Start of Dataset content
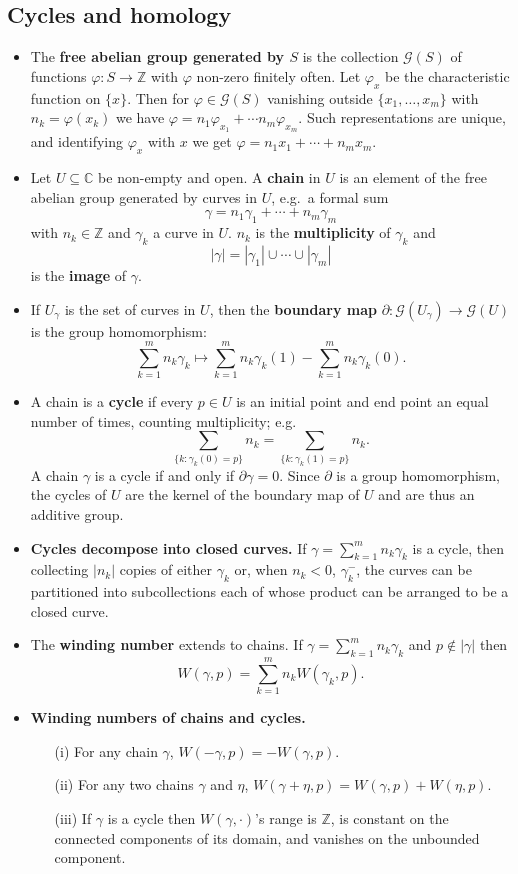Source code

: \documentclass{article}
\newenvironment{topic}[1]{%
{\subsection{#1}}%
\begin{itemize}%
}{%
\end{itemize}%
}
\newcommand{\theorem}[1]{\item {\bf #1.}}
\newcommand{\term}[1]{{\bf #1}}
\newcommand{\remark}{\item}
\begin{document}
\begin{topic}{Cycles and homology}

\remark The \term{free abelian group generated by $S$} is the collection $\mathcal{G}(S)$ of functions $\varphi : S \to \mathbb{Z}$ with $\varphi$ non-zero finitely often. Let $\varphi_x$ be the characteristic function on $\{x\}$. Then for $\varphi \in \mathcal{G}(S)$ vanishing outside $\{x_1, \ldots, x_m\}$ with $n_k = \varphi(x_k)$ we have $\varphi = n_1 \varphi_{x_1} + \cdots n_m \varphi_{x_m}$. Such representations are unique, and identifying $\varphi_x$ with $x$ we get $\varphi = n_1 x_1 + \cdots + n_m x_m$.

\remark Let $U \subseteq \mathbb{C}$ be non-empty and open. A \term{chain} in $U$ is an element of the free abelian group generated by curves in $U$, e.g.\ a formal sum $$\gamma = n_1 \gamma_1 + \cdots + n_m \gamma_m$$ with $n_k \in \mathbb{Z}$ and $\gamma_k$ a curve in $U$. $n_k$ is the \term{multiplicity} of $\gamma_k$ and $$|\gamma| = |\gamma_1| \cup \cdots \cup |\gamma_m|$$ is the \term{image} of $\gamma$.

\remark If $U_\gamma$ is the set of curves in $U$, then the \term{boundary map} $\partial : \mathcal{G}(U_\gamma) \to \mathcal{G}(U)$ is the group homomorphism:
$$\sum_{k=1}^m n_k \gamma_k \mapsto \sum_{k=1}^m n_k \gamma_k(1) - \sum_{k=1}^m n_k \gamma_k(0).$$

\remark A chain is a \term{cycle} if every $p \in U$ is an initial point and end point an equal number of times, counting multiplicity; e.g. $$\sum_{\{k:\gamma_k(0)=p\}} n_k = \sum_{\{k:\gamma_k(1)=p\}} n_k.$$ A chain $\gamma$ is a cycle if and only if $\partial\gamma = 0$. Since $\partial$ is a group homomorphism, the cycles of $U$ are the kernel of the boundary map of $U$ and are thus an additive group.

\theorem{Cycles decompose into closed curves} If $\gamma = \sum_{k=1}^m n_k \gamma_k$ is a cycle, then collecting $|n_k|$ copies of either $\gamma_k$ or, when $n_k < 0$, $\gamma_k^-$, the curves can be partitioned into subcollections each of whose product can be arranged to be a closed curve.

\remark The \term{winding number} extends to chains. If $\gamma = \sum_{k=1}^m n_k \gamma_k$ and $p \not\in |\gamma|$ then $$W(\gamma, p) = \sum_{k=1}^m n_k W(\gamma_k, p).$$

\theorem{Winding numbers of chains and cycles} \begin{enumerate}
\item[(i)] For any chain $\gamma$, $W(-\gamma, p) = -W(\gamma, p)$.
\item[(ii)] For any two chains $\gamma$ and $\eta$, $W(\gamma + \eta, p) = W(\gamma, p) + W(\eta, p)$.
\item[(iii)] If $\gamma$ is a cycle then $W(\gamma, \cdot)$'s range is $\mathbb{Z}$, is constant on the connected components of its domain, and vanishes on the unbounded component.
\end{enumerate}


\end{topic}
\end{document}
End of Dataset content
(Task details)
Give the number of lines in the entries above that include the word "enumerate", and nothing more.

(Response)
2